After a year of good printing, I have a serious problem with my printer, it seems.
During printing, after some minutes, the printer stops over the object. Not in home position.
But no failure report.
Also, I recognized, that the display sometimes shows double or multiple same file names, when I am scrolling through the objects, I want to print.
So, my question is: Is the card-reader defect? Or just the SD-card (I still have to check it with another SD-card).
Would Velleman repair card-readers, while I order a new card reader from my distributor and keep the old repaired one for reserve?
Or do I have even mor problems with the mainboard, etc.?
I only can assume that I had problems at the weekend on an Star Wars event in an electro-market, because we plugged two 3D-printers including a seperate fan and a camera system in a current distributor and so in the same power outlet.
I think there were voltage fluctuations what had the same effect like pushing the reset-button.
Thank you Frank for your answer. That shows me that I am not allone with this problem.
So, an independent power supply to buffer such fluctuations via a lead accumulator would not be bad, I think.

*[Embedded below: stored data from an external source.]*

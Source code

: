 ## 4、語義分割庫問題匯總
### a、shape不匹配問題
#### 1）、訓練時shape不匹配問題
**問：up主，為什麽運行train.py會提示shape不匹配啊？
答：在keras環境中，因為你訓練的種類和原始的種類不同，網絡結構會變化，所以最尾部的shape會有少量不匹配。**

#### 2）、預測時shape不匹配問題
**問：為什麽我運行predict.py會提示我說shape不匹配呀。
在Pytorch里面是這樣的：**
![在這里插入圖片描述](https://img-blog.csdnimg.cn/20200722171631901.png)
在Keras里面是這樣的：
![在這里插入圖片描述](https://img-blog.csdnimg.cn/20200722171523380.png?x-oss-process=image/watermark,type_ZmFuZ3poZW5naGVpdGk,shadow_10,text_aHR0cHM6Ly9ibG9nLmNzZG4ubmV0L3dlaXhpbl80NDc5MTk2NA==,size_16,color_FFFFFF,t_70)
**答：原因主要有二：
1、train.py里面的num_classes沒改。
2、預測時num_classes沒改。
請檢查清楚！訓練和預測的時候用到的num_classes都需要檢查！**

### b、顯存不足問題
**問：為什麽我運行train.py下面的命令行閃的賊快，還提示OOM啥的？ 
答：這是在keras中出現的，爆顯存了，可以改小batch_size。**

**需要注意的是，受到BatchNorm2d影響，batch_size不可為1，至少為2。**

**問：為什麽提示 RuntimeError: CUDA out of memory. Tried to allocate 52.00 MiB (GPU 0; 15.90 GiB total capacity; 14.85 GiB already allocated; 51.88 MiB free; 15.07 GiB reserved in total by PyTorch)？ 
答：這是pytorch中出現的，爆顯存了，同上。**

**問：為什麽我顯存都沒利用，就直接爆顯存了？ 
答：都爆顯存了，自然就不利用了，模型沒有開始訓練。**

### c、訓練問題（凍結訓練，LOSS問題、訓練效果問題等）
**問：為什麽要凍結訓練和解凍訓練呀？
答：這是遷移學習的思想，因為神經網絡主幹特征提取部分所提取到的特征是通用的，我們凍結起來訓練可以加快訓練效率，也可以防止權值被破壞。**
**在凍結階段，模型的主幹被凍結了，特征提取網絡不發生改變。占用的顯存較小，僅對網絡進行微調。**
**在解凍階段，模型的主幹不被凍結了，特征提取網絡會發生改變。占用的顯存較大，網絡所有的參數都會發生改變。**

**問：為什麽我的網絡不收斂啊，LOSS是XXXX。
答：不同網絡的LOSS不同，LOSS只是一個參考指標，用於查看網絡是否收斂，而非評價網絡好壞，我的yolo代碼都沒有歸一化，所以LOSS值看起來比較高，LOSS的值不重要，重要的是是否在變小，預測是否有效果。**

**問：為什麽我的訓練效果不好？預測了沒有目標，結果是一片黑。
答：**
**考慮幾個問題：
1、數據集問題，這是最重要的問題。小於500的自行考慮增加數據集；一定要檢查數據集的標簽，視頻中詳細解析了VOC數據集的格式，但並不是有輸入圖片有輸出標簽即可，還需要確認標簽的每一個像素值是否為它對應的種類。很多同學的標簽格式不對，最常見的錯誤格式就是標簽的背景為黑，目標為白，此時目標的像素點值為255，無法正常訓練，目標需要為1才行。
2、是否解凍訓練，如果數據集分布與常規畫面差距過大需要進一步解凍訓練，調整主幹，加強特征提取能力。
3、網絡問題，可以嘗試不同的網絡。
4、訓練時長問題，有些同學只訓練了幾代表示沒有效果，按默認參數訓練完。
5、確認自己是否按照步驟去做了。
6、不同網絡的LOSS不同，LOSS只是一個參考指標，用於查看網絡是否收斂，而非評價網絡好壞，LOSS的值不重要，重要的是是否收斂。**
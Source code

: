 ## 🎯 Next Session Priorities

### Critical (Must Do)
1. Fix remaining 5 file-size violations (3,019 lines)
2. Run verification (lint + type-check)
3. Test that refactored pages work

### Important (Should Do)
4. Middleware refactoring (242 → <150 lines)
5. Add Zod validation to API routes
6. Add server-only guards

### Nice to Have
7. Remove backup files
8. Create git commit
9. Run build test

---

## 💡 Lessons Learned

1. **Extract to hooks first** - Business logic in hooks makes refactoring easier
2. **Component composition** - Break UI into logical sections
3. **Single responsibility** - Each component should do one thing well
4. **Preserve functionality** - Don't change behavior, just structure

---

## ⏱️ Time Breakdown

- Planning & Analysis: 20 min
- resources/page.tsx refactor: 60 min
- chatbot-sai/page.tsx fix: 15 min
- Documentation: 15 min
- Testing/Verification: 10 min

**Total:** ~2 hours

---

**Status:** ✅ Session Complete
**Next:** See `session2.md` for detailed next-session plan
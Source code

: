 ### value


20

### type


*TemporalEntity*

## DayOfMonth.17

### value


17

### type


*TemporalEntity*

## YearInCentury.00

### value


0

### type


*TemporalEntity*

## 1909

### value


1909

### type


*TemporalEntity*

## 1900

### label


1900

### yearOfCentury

Someone already realized that?
I have had a short discussion about it with RABY, he uses something like that… He will probably answer here if he comes along.
I was thinking of such a device, but at the moment I use a LED-lamp in the room and IKEA LEDs in the printer.
That is enough of light for printing.
Another issue could be the usb cable. There are several shielded cables around. You should get a decent one, just to make sure the interference do not comes over the cable (I use a cheap one)
Hi,
if you have the printer connected to your PC or to a RPI, and sending the GCode via the USB to the printer (as with normal printers),
the length and the shield of the USB cable matters.
Simple said, the magnetic field or any other interferences will goto the printer by using the cable which is not shielded properly.
But as you print from SD, then there are local interferences possible, like any electrical equipment which transformers in it, meaning generating magnetic fields while switched off
I’m printing with my printer plugged on a UPS and never had that kind of problem. Recently I installed a Rapsberry Pi to remote monitor the printer. And then I experienced some random resets. I had used the stock USB cable to connect the RPI to the printer. Bad idea. You definitely need a shielded USB cable.